Has anyone else noticed that, in addition to the trolls that lurk among the boards, another cunning lifeform is prowling these posts in search of prey? I am talking about the “hijacker” who derails a thread with a clever but off-topic remark, and then watches as the thread goes careening off down a tangent, never again to embrace the original topic.
Now, don’t get me wrong, this practice is not always bad; some threads deserve to be hijacked, and without it, they would have withered away. Sometimes the hijacker is so skillful, the subsequent posters don’t even realize they have been hijacked, as they logic themselves further and further off topic.
I can usually spot a hijacking in progress just by watching the topic menus; a topic that has been languishing near the bottom of the page with 8 or 10 posts, then it suddenly zooms up to 40 posts, and is always at the top of the menu.
Without naming names, a recent good example of this is the “fee fi fo fum” thread, which has mutated into an argument with no resemblance to the OT. Likewise, the “DVD v.s. VHS” has become an arcane dissertaion of the physics of audio, and “child killing” is showing all the signs of flying off to Havana at any moment.
I’m really not bitching here, just making some observations on the dynamics of message boards. By way of a topic for this thread, who are your favorite hijackers, and what are examples of their best work?
TT
“Believe those who seek the truth.
Doubt those who find it.” --Andre Gide
Damn, Thuff, this is extrememly perceptive of you. I was thinking the same thing last night, kicking back in the kitchen, drinking a nice chilly Rolling Rock.

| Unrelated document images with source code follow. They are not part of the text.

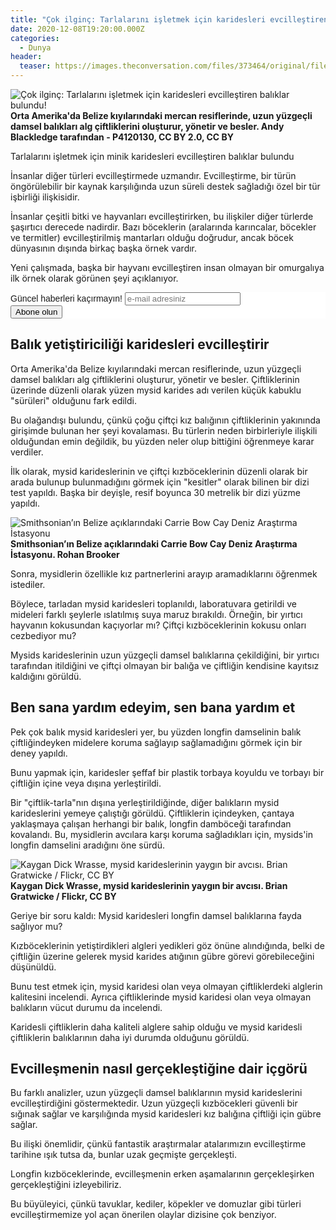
 ```yaml
---
title: "Çok ilginç: Tarlalarını işletmek için karidesleri evcilleştiren balıklar bulundu!"
date: 2020-12-08T19:20:00.000Z
categories:
  - Dunya
header:
  teaser: https://images.theconversation.com/files/373464/original/file-20201207-72125-121b6ld.jpg?ixlib=rb-1.1.0&q=45&auto=format&w=754&h=566&fit=crop&dpr=1
---
```

![Çok ilginç: Tarlalarını işletmek için karidesleri evcilleştiren balıklar bulundu!](https://images.theconversation.com/files/373464/original/file-20201207-72125-121b6ld.jpg?ixlib=rb-1.1.0&q=45&auto=format&w=754&h=566&fit=crop&dpr=1)**Orta Amerika'da Belize kıyılarındaki mercan resiflerinde, uzun yüzgeçli damsel balıkları alg çiftliklerini oluşturur, yönetir ve besler. Andy Blackledge tarafından - P4120130, CC BY 2.0, CC BY**

Tarlalarını işletmek için minik karidesleri evcilleştiren balıklar bulundu

İnsanlar diğer türleri evcilleştirmede uzmandır. Evcilleştirme, bir türün öngörülebilir bir kaynak karşılığında uzun süreli destek sağladığı özel bir tür işbirliği ilişkisidir.

İnsanlar çeşitli bitki ve hayvanları evcilleştirirken, bu ilişkiler diğer türlerde şaşırtıcı derecede nadirdir. Bazı böceklerin (aralarında karıncalar, böcekler ve termitler) evcilleştirilmiş mantarları olduğu doğrudur, ancak böcek dünyasının dışında birkaç başka örnek vardır.

Yeni çalışmada, başka bir hayvanı evcilleştiren insan olmayan bir omurgalıya ilk örnek olarak görünen şeyi açıklanıyor.

<!-- Begin Mailchimp Signup Form -->
<link href="//cdn-images.mailchimp.com/embedcode/horizontal-slim-10_7.css" rel="stylesheet" type="text/css">
<style type="text/css">
	#mc_embed_signup{background:#fff; clear:left; font:14px Helvetica,Arial,sans-serif; width:100%;}
	/* Add your own Mailchimp form style overrides in your site stylesheet or in this style block.
	   We recommend moving this block and the preceding CSS link to the HEAD of your HTML file. */
</style>
<div id="mc_embed_signup">
<form action="https://science.us4.list-manage.com/subscribe/post?u=c9d443d4bbcca0fd46869db68&amp;id=5ccdf030ac" method="post" id="mc-embedded-subscribe-form" name="mc-embedded-subscribe-form" class="validate" target="_blank" novalidate>
    <div id="mc_embed_signup_scroll">
	<label for="mce-EMAIL">Güncel haberleri kaçırmayın!</label>
	<input type="email" value="" name="EMAIL" class="email" id="mce-EMAIL" placeholder="e-mail adresiniz" required>
    <!-- real people should not fill this in and expect good things - do not remove this or risk form bot signups-->
    <div style="position: absolute; left: -5000px;" aria-hidden="true"><input type="text" name="b_c9d443d4bbcca0fd46869db68_5ccdf030ac" tabindex="-1" value=""></div>
    <div class="clear"><input type="submit" value="Abone olun" name="subscribe" id="mc-embedded-subscribe" class="button"></div>
    </div>
</form>
</div>

<!--End mc_embed_signup-->

Balık yetiştiriciliği karidesleri evcilleştirir
-
Orta Amerika'da Belize kıyılarındaki mercan resiflerinde, uzun yüzgeçli damsel balıkları alg çiftliklerini oluşturur, yönetir ve besler. Çiftliklerinin üzerinde düzenli olarak yüzen mysid karides adı verilen küçük kabuklu "sürüleri" olduğunu fark edildi.

Bu olağandışı bulundu, çünkü çoğu çiftçi kız balığının çiftliklerinin yakınında girişimde bulunan her şeyi kovalaması. Bu türlerin neden birbirleriyle ilişkili olduğundan emin değildik, bu yüzden neler olup bittiğini öğrenmeye karar verdiler.

İlk olarak, mysid karideslerinin ve çiftçi kızböceklerinin düzenli olarak bir arada bulunup bulunmadığını görmek için "kesitler" olarak bilinen bir dizi test yapıldı. Başka bir deyişle, resif boyunca 30 metrelik bir dizi yüzme yapıldı.

![Smithsonian’ın Belize açıklarındaki Carrie Bow Cay Deniz Araştırma İstasyonu](https://images.theconversation.com/files/373405/original/file-20201207-17-1nb998r.JPG?ixlib=rb-1.1.0&q=45&auto=format&w=754&h=566&fit=crop&dpr=1) **Smithsonian’ın Belize açıklarındaki Carrie Bow Cay Deniz Araştırma İstasyonu. Rohan Brooker**

Sonra, mysidlerin özellikle kız partnerlerini arayıp aramadıklarını öğrenmek istediler.

Böylece, tarladan mysid karidesleri toplanıldı, laboratuvara getirildi ve mideleri farklı şeylerle ıslatılmış suya maruz bırakıldı. Örneğin, bir yırtıcı hayvanın kokusundan kaçıyorlar mı? Çiftçi kızböceklerinin kokusu onları cezbediyor mu?

Mysids karideslerinin uzun yüzgeçli damsel balıklarına çekildiğini, bir yırtıcı tarafından itildiğini ve çiftçi olmayan bir balığa ve çiftliğin kendisine kayıtsız kaldığını görüldü.

Ben sana yardım edeyim, sen bana yardım et
-
Pek çok balık mysid karidesleri yer, bu yüzden longfin damselinin balık çiftliğindeyken midelere koruma sağlayıp sağlamadığını görmek için bir deney yapıldı.

Bunu yapmak için, karidesler şeffaf bir plastik torbaya koyuldu ve torbayı bir çiftliğin içine veya dışına yerleştirildi.

Bir "çiftlik-tarla"nın dışına yerleştirildiğinde, diğer balıkların mysid karideslerini yemeye çalıştığı görüldü. Çiftliklerin içindeyken, çantaya yaklaşmaya çalışan herhangi bir balık, longfin damböceği tarafından kovalandı. Bu, mysidlerin avcılara karşı koruma sağladıkları için, mysids'in longfin damselini aradığını öne sürdü.

![Kaygan Dick Wrasse, mysid karideslerinin yaygın bir avcısı. Brian Gratwicke / Flickr, CC BY](https://images.theconversation.com/files/373410/original/file-20201207-17-3rlho2.jpg?ixlib=rb-1.1.0&q=45&auto=format&w=754&h=470&fit=crop&dpr=1) **Kaygan Dick Wrasse, mysid karideslerinin yaygın bir avcısı. Brian Gratwicke / Flickr, CC BY**

Geriye bir soru kaldı: Mysid karidesleri longfin damsel balıklarına fayda sağlıyor mu?

Kızböceklerinin yetiştirdikleri algleri yedikleri göz önüne alındığında, belki de çiftliğin üzerine gelerek mysid karides atığının gübre görevi görebileceğini düşünüldü.

Bunu test etmek için, mysid karidesi olan veya olmayan çiftliklerdeki alglerin kalitesini incelendi. Ayrıca çiftliklerinde mysid karidesi olan veya olmayan balıkların vücut durumu da incelendi.

Karidesli çiftliklerin daha kaliteli alglere sahip olduğu ve mysid karidesli çiftliklerin balıklarının daha iyi durumda olduğunu görüldü.

Evcilleşmenin nasıl gerçekleştiğine dair içgörü
-
Bu farklı analizler, uzun yüzgeçli damsel balıklarının mysid karideslerini evcilleştirdiğini göstermektedir. Uzun yüzgeçli kızböcekleri güvenli bir sığınak sağlar ve karşılığında mysid karidesleri kız balığına çiftliği için gübre sağlar.

Bu ilişki önemlidir, çünkü fantastik araştırmalar atalarımızın evcilleştirme tarihine ışık tutsa da, bunlar uzak geçmişte gerçekleşti.

Longfin kızböceklerinde, evcilleşmenin erken aşamalarının gerçekleşirken gerçekleştiğini izleyebiliriz.

Bu büyüleyici, çünkü tavuklar, kediler, köpekler ve domuzlar gibi türleri evcilleştirmemize yol açan önerilen olaylar dizisine çok benziyor.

I had gone to get a glass, but then I decided to just drink it straight from the long-neck.
I think it stays colder that way, don’t you?
In fact it reminds me of the thread in GD where they were discussing UFOs, and somebody brought up the tendency of the government to keep everything possible classified “for national security reasons.” I think that’s horrible; don’t you?
Hey Ukelele Ike, while you were drinking that Rolling Rock, were you watching the playoffs? It sure seemed like the grass looked especially lively for this time of year? Do you think they give it a special type of treatment?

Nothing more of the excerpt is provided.